Over the last few months I’ve traveled 90 minutes to and from Grand Rapids on a weekly basis. As I started this routine, I turned to the local sports talk radio for my on road entertainment. But within a few trips I grew weary of listening to the callers spouting off with their opinions about local teams, coaching decisions and player performance.
I grew weary because I had just come off of 5 years of coaching middle school and high school sports and I had discovered that there’s much more to coaching decisions than what the average fan sees during a game. I came to appreciate that coaches have significantly more information about their players and their team than any person could conceivably gain just by being a fan.
And what made sports talk radio even more wearisome was simply that most of the callers had so little experience playing or coaching, and none at the highest levels, yet felt they could, with authority, criticize coaches and players. They seemed to ignore the obvious fact that those they criticize have significantly more knowledge, experience and ability than all the callers combined.

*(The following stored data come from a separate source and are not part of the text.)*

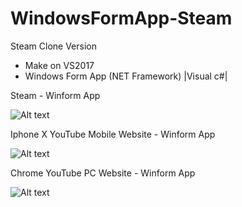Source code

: # WindowsFormApp-Steam
Steam Clone Version 
- Make on VS2017
- Windows Form App (NET Framework) |Visual c#|

Steam - Winform App

![Alt text](https://i.ibb.co/bmhZkND/image.png "Screenshot")

Iphone X YouTube Mobile Website - Winform App 

![Alt text](https://i.ibb.co/PNRyzD8/image.png "Screenshot")

Chrome YouTube PC Website - Winform App 

![Alt text](https://i.ibb.co/XtppPCp/image.png "Screenshot")





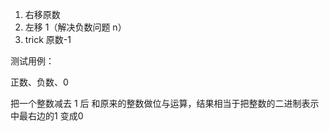 1. 右移原数
2. 左移 1（解决负数问题 n）
3. trick 原数-1


测试用例：

正数、负数、0


把一个整数减去 1 后 和原来的整数做位与运算，结果相当于把整数的二进制表示中最右边的1 变成0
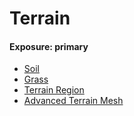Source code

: # Terrain
#### Exposure: primary
* [Soil](components/Soil.md)
* [Grass](components/Grass.md)
* [Terrain Region](components/Terrain_Region.md)
* [Advanced Terrain Mesh](components/Advanced_Terrain_Mesh.md)
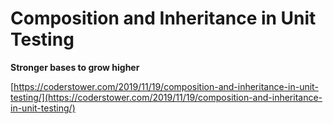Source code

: # Composition and Inheritance in Unit Testing

**Stronger bases to grow higher**

[https://coderstower.com/2019/11/19/composition-and-inheritance-in-unit-testing/](https://coderstower.com/2019/11/19/composition-and-inheritance-in-unit-testing/)
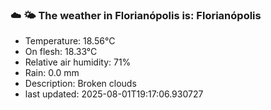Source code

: ### ☁️ 🌤️  The weather in Florianópolis is: Florianópolis

- Temperature: 18.56°C
- On flesh: 18.33°C
- Relative air humidity: 71%
- Rain: 0.0 mm
- Description: Broken clouds
- last updated: 2025-08-01T19:17:06.930727
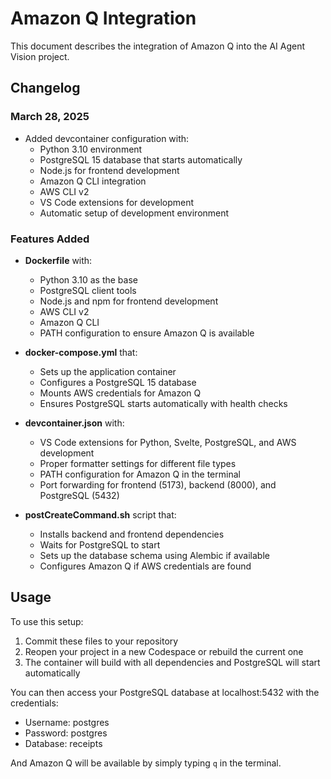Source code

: # Amazon Q Integration

This document describes the integration of Amazon Q into the AI Agent Vision project.

## Changelog

### March 28, 2025

- Added devcontainer configuration with:
  - Python 3.10 environment
  - PostgreSQL 15 database that starts automatically
  - Node.js for frontend development
  - Amazon Q CLI integration
  - AWS CLI v2
  - VS Code extensions for development
  - Automatic setup of development environment

### Features Added

- **Dockerfile** with:
  - Python 3.10 as the base
  - PostgreSQL client tools
  - Node.js and npm for frontend development
  - AWS CLI v2
  - Amazon Q CLI
  - PATH configuration to ensure Amazon Q is available

- **docker-compose.yml** that:
  - Sets up the application container
  - Configures a PostgreSQL 15 database
  - Mounts AWS credentials for Amazon Q
  - Ensures PostgreSQL starts automatically with health checks

- **devcontainer.json** with:
  - VS Code extensions for Python, Svelte, PostgreSQL, and AWS development
  - Proper formatter settings for different file types
  - PATH configuration for Amazon Q in the terminal
  - Port forwarding for frontend (5173), backend (8000), and PostgreSQL (5432)

- **postCreateCommand.sh** script that:
  - Installs backend and frontend dependencies
  - Waits for PostgreSQL to start
  - Sets up the database schema using Alembic if available
  - Configures Amazon Q if AWS credentials are found

## Usage

To use this setup:
1. Commit these files to your repository
2. Reopen your project in a new Codespace or rebuild the current one
3. The container will build with all dependencies and PostgreSQL will start automatically

You can then access your PostgreSQL database at localhost:5432 with the credentials:
- Username: postgres
- Password: postgres
- Database: receipts

And Amazon Q will be available by simply typing `q` in the terminal.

Yet this culture of opinion isn’t limited to the world of sports. It’s in every facet of our society including politics and business. So as I listened during those first few trips I realized I no longer want to be filled with a litany of uniformed and inexperienced opinions, instead I need facts and perspective that I can trust, value and act on (such as a good interview with a player or coach). And I also decided I will not be one of those people who criticize others, whether they’re close to me or far off, when I’m not capable of doing any better myself, and when I know I have significantly less information and experience than they do.